### YOUR ASSIGNMENT:
What is the number of lines in this data that contain the word "irreducible"? Give the number alone.
————
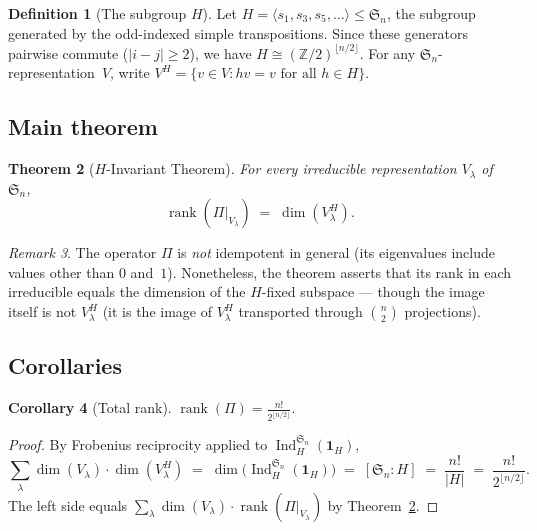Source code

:\documentclass[11pt]{article}
\newtheorem{theorem}{Theorem}[section]
\newtheorem{corollary}[theorem]{Corollary}
\theoremstyle{definition}
\newtheorem{definition}[theorem]{Definition}
\theoremstyle{remark}
\newtheorem{remark}[theorem]{Remark}
\newcommand{\ZZ}{\mathbb{Z}}
\newcommand{\Sym}{\mathfrak{S}}
\newcommand{\rk}{\operatorname{rank}}
\DeclareMathOperator{\Ind}{Ind}
\begin{document}
\begin{definition}[The subgroup $H$]
Let $H = \langle s_1, s_3, s_5, \ldots \rangle \le \Sym_n$, the subgroup
generated by the odd-indexed simple transpositions. Since these generators
pairwise commute ($|i - j| \ge 2$), we have
$H \cong (\ZZ/2)^{\lfloor n/2 \rfloor}$.
For any $\Sym_n$-representation~$V$, write
$V^H = \{v \in V : hv = v \text{ for all } h \in H\}$.
\end{definition}

\subsection{Main theorem}

\begin{theorem}[$H$-Invariant Theorem]\label{thm:main}
For every irreducible representation $V_\lambda$ of\/ $\Sym_n$,
\[
  \rk(\Pi|_{V_\lambda}) \;=\; \dim(V_\lambda^H).
\]
\end{theorem}

\begin{remark}
The operator $\Pi$ is \emph{not} idempotent in general (its eigenvalues
include values other than $0$ and~$1$). Nonetheless, the theorem
asserts that its rank in each irreducible equals the dimension of the
$H$-fixed subspace --- though the image itself is not $V_\lambda^H$
(it is the image of $V_\lambda^H$ transported through
$\binom{n}{2}$ projections).
\end{remark}

\subsection{Corollaries}

\begin{corollary}[Total rank]\label{cor:total-rank}
$\displaystyle \rk(\Pi) = \frac{n!}{2^{\lfloor n/2 \rfloor}}.$
\end{corollary}
\begin{proof}
By Frobenius reciprocity applied to $\Ind_H^{\Sym_n}(\mathbf{1}_H)$,
\[
  \sum_\lambda \dim(V_\lambda) \cdot \dim(V_\lambda^H)
  \;=\; \dim\bigl(\Ind_H^{\Sym_n}(\mathbf{1}_H)\bigr)
  \;=\; [\Sym_n : H]
  \;=\; \frac{n!}{|H|}
  \;=\; \frac{n!}{2^{\lfloor n/2 \rfloor}}.
\]
The left side equals $\sum_\lambda \dim(V_\lambda) \cdot \rk(\Pi|_{V_\lambda})$
by Theorem~\ref{thm:main}.
\end{proof}
\end{document}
————
### RESPONSE TO THIS EXERCISE:
2